Considering the people little more than an irritating afterthought, Shell are looking to fully exploit the Corrib Gas Field (a reserve of natural gas situated 80 km off the west coast of County Mayo) by pumping unrefined gas 9km inland through an inhabited area to a refinery. Work on the offshore section occurred in the summer of 2009, with work on the onshore pipeline set to begin shortly, after a recent Bord Pleanála ruling which approved the third proposed route to link a landfall at Glengad to a gas terminal at Bellinaboy.

In an Irish era of government gone absolutely mad, The Pipe takes viewers into an altogether deeper circle of hell, as a community of hardworking people face up to the might of the Irish State, the oil giant, uniformed gardaí and hired goon squads from private security firms as they struggle to protect the town of Rossport and its surroundings.

Horrendous scenes of locals being beaten by gardai will be nothing new to those who have followed the ins and outs of this saga, but viewers fresh to the Orwellian square-off will be shocked. For example, at one point a swimming protestor in a wetsuit is covered (apparently deliberately) with the seabed contents of a crane’s bucket, as Shell tears the local beach asunder to suit its piping needs, all the time protected by authorities.

Probably the two most high profile episodes to have arisen from the 11-year campaign against Shell include the jailing of the so-called Rossport Five, and the seafaring protests undertaken by local area fishermen, led by Pat ‘The Chief’ O’Donnell.

The Rossport Five: James Brendan Philbin, brothers Philip and Vincent McGrath, Willie Corduff and Micheál Ó Seighin, were jailed for three months in 2005 for contempt of court after they refused to obey a court injunction forbidding them to interfere with Shell’s work on their land.

In 2008 O’Donnell laid 800 crab pots along the intended path of the Shell vessel Solitaire, and heroically defended them under the shadow of the largest pipe-laying ship in the world. After being arrested, O’Donnell’s boat was eventually sunk by masked raiders – all because he had the audacity to break a “sea exclusion zone” imposed to protect Shell. He endured 158 days in prison for his troubles.

It is the latter tale which makes up the most dramatic part of the documentary, as O’Donnell squares up to the Garda water unit which arrives on the scene to ensure smooth passage for the oil company. In poignant scenes, with the hulking Solitaire looming over him like some sort of modern day Amistad, O’Donnell is seen to be on first name terms with the gardaí who arrive to arrest him. It’s a crushing reminder of how a government’s insistence that a corporate giant be accommodated for a paltry sum has torn a community apart.

Just how paltry is this sum which has seen the Irish government abandon its own?

Shell operates and holds a 45% stake in the Corrib Gas project, with Statoil holding 36.5% and Vermilion Energy 18.5%. Mathematicians among us will see that doesn’t leave much for the benefit of the Irish people. Although government figures put the value of the reserves at €420 billion, owing to deals made by the Haughey government, the people of Norway will see a great deal more of that than we will. Norway, you see, owns 67% of Statoil, which in turn holds 36.5% of the Corrib project. As part of what has been termed “The Great Oil and Gas Giveaway”, our public stake in the Corrib project amounts to a big fat whopping zero.

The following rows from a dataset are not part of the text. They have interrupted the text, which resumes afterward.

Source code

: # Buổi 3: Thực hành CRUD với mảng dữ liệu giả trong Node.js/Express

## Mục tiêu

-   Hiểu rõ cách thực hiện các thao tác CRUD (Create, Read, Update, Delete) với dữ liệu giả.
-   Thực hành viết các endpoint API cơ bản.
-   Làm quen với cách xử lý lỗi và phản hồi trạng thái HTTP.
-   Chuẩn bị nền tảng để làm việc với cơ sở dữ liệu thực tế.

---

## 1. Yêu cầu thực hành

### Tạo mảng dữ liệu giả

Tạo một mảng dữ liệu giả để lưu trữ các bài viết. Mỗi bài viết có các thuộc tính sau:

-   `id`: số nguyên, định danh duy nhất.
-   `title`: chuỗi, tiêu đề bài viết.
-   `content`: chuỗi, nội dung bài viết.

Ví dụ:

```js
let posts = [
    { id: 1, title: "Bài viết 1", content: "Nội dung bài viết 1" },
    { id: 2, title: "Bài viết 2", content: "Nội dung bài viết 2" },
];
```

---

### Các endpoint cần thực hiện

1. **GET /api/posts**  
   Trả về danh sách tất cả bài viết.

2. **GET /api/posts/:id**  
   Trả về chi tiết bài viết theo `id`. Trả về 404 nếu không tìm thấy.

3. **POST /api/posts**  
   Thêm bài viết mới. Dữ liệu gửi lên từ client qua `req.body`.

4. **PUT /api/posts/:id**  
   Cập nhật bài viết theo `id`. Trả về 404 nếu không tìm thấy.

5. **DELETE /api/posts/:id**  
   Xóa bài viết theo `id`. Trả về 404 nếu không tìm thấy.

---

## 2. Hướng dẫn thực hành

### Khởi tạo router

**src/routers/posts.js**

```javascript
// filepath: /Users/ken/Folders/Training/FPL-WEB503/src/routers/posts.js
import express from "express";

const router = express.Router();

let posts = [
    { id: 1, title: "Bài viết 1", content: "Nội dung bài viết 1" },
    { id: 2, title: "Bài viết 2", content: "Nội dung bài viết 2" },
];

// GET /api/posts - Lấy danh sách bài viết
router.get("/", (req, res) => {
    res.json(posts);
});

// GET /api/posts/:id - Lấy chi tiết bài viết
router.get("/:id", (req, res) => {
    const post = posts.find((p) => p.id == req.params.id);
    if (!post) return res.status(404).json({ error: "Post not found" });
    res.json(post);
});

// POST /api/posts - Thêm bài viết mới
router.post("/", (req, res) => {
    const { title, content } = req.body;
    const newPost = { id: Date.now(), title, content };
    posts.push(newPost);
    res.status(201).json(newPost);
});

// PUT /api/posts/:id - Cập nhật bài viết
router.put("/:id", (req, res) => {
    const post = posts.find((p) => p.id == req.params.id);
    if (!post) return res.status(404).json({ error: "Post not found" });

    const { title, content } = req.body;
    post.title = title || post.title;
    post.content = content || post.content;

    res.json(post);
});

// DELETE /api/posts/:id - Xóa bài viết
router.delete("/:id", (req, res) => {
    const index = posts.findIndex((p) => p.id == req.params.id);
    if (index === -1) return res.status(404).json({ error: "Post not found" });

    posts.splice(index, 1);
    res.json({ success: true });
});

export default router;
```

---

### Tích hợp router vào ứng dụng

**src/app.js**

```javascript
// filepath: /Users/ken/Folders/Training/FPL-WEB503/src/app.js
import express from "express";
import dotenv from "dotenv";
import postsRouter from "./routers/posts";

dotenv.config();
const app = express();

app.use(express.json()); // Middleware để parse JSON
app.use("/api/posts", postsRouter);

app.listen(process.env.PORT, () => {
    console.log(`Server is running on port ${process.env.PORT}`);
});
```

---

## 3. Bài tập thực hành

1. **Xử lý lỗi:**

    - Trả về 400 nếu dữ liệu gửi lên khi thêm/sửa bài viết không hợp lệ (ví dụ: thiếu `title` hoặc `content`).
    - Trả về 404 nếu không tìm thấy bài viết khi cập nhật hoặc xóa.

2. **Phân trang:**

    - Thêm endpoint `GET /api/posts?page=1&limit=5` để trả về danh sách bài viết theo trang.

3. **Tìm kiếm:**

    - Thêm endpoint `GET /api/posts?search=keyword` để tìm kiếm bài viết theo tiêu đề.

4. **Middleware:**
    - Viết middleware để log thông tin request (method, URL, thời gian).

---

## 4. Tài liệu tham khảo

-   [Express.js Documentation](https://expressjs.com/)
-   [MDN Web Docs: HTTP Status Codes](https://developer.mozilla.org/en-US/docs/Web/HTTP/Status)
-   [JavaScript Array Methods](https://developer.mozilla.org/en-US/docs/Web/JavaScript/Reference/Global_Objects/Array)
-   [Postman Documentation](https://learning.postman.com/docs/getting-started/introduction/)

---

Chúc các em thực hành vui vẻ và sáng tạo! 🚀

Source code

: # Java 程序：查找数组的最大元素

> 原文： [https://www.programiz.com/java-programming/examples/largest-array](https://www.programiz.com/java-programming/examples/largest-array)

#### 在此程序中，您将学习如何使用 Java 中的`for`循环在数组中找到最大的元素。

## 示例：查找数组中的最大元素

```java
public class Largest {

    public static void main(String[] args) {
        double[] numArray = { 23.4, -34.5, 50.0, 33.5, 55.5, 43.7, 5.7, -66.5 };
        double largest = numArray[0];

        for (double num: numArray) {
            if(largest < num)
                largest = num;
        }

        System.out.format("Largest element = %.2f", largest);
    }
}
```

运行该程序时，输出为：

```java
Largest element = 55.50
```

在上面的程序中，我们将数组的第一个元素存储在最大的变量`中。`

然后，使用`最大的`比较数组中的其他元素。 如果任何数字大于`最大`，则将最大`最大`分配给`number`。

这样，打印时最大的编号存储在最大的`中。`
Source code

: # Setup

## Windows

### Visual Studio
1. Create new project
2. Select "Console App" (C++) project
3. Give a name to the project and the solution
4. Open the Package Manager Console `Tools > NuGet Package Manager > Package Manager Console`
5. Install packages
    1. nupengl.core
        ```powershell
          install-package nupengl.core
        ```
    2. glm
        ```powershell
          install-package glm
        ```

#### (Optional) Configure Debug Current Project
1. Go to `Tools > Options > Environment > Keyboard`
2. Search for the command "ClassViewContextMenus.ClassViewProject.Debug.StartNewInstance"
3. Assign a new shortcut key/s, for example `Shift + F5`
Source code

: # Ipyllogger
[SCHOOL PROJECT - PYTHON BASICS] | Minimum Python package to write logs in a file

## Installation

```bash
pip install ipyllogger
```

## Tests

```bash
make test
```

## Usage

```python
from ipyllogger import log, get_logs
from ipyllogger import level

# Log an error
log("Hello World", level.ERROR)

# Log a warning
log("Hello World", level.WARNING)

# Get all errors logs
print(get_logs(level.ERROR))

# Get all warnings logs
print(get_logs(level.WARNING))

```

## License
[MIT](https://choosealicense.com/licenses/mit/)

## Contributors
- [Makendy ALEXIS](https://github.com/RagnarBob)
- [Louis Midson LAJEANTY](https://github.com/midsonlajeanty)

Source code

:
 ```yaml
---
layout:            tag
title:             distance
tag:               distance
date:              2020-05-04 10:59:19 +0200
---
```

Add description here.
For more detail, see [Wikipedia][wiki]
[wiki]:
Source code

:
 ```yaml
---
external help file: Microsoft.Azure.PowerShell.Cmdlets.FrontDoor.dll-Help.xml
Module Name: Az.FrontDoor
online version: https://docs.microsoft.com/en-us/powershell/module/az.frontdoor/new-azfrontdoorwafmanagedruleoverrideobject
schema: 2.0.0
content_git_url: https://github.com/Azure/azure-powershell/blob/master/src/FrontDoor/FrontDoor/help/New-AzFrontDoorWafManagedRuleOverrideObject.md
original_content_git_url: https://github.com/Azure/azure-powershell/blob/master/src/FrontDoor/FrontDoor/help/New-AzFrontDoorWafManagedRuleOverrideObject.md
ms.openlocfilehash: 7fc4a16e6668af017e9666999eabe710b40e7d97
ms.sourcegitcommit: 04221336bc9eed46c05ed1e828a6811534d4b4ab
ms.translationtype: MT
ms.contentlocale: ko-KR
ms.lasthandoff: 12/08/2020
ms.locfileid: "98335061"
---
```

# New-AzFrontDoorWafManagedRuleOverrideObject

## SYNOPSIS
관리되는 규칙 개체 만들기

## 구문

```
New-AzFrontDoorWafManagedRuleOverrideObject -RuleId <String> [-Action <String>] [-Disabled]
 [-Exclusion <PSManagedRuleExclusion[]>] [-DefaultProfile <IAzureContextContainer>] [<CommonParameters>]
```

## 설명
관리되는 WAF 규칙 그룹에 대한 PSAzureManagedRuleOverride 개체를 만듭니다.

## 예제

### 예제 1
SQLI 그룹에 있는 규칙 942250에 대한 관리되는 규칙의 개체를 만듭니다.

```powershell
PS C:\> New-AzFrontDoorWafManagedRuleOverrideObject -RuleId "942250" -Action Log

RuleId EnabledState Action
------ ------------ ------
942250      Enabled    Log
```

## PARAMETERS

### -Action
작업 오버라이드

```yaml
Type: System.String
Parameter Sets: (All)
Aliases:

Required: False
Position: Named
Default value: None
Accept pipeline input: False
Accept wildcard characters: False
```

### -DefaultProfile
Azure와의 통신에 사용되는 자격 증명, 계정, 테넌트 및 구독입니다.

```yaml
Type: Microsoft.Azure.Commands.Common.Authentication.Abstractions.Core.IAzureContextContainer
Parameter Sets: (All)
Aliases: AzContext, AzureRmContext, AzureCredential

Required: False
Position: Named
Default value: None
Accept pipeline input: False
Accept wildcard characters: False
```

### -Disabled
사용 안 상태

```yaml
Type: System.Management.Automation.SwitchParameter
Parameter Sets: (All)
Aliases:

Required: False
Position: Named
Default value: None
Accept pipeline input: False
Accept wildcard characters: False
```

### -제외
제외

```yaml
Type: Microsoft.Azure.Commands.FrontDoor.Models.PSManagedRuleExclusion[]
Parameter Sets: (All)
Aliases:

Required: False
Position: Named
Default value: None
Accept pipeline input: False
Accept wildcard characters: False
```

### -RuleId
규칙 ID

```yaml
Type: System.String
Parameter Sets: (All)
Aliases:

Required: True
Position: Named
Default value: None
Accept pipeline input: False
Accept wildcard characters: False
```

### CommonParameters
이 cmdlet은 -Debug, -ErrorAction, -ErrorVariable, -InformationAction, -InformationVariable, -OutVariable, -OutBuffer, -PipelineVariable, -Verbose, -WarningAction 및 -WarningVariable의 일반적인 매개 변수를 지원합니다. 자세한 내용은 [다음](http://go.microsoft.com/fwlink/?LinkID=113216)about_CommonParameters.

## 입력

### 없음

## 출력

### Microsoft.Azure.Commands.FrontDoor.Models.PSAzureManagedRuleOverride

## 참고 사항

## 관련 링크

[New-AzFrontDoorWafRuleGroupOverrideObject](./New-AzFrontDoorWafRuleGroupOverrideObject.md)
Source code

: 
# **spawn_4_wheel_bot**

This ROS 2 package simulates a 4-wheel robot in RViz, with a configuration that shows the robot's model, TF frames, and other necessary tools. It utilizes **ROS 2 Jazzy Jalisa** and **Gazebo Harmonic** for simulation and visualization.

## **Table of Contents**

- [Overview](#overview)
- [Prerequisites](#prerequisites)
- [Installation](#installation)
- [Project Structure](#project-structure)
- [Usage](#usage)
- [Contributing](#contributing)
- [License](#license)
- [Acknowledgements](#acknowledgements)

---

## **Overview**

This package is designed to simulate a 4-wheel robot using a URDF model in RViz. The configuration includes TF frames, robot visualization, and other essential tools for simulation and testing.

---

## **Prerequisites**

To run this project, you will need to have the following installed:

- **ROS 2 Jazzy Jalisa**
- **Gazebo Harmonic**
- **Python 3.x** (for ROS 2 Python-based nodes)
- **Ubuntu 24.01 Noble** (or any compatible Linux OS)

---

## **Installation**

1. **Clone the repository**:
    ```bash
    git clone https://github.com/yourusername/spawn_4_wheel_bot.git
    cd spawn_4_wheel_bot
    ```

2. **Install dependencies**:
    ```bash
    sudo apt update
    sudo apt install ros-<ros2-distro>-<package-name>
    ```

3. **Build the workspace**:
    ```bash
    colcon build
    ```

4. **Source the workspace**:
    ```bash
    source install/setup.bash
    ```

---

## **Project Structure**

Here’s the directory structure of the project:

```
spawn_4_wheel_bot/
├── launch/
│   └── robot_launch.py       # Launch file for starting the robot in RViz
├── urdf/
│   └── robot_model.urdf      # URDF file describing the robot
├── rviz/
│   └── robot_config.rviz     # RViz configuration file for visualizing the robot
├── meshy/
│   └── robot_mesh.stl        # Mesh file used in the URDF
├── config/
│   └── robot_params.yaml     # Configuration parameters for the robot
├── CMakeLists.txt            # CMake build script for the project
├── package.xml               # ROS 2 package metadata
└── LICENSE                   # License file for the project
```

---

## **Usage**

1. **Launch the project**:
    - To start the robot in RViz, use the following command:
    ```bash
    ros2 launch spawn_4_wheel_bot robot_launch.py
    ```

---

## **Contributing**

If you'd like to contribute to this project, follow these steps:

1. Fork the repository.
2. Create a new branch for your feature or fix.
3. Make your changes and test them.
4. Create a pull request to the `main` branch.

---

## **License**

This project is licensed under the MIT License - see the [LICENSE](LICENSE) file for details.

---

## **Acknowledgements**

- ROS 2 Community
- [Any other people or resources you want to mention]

In 1987, Minister for Energy Ray Burke (since jailed for corruption) abolished all royalties on petroleum and natural gas extraction and removed Ireland’s right to participation, in what DickSpring labeled an act of “economic treason.” In 1992, then Minister for Finance Bertie Ahern reduced the tax rate for exploration companies from 50% to 25%. By 2009, Ireland’s was ranked the lowest government take on such resources in Western Europe.

On top of the paltry tax rates for this and other West Coast fields, Irish law even allows companies to export our gas rather than sell it to the Irish market. There is not even a requirement that any oil or gas found is landed in Ireland. In what it has called “an exciting opportunity for the petroleum industry”, our outgoing government has invited even more applications for similarly lucrative exploration licenses. The petroleum industry is, as you can imagine, suitably “excited”.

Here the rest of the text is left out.